=== Stored items ===
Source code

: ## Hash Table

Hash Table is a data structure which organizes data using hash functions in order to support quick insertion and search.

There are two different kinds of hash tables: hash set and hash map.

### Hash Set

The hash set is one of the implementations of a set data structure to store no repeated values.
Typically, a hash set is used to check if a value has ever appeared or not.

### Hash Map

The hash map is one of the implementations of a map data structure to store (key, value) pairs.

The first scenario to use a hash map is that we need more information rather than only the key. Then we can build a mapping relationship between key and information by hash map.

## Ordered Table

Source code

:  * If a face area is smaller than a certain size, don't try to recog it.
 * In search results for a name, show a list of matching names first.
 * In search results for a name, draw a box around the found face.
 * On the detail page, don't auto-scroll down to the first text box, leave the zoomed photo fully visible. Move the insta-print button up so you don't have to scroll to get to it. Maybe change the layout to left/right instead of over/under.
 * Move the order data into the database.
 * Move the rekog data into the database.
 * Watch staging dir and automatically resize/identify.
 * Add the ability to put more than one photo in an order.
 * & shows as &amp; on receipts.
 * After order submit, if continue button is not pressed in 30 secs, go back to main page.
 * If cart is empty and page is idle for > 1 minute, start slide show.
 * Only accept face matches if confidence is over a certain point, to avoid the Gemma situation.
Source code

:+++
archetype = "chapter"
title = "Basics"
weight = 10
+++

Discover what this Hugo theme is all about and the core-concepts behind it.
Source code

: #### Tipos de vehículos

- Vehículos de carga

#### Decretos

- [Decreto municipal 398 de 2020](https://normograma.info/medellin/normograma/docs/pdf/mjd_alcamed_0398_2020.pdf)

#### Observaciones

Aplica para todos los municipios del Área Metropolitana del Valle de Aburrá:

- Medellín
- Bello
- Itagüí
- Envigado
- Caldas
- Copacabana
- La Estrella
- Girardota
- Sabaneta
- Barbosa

=== PROMPT ===
Starting with the first line of the records, repeat every line up to and including the one containing "The hash set", and nothing else.

=== EXERCISE RESPONSE ===
Source code

: ## Hash Table

Hash Table is a data structure which organizes data using hash functions in order to support quick insertion and search.

There are two different kinds of hash tables: hash set and hash map.

### Hash Set

The hash set is one of the implementations of a set data structure to store no repeated values.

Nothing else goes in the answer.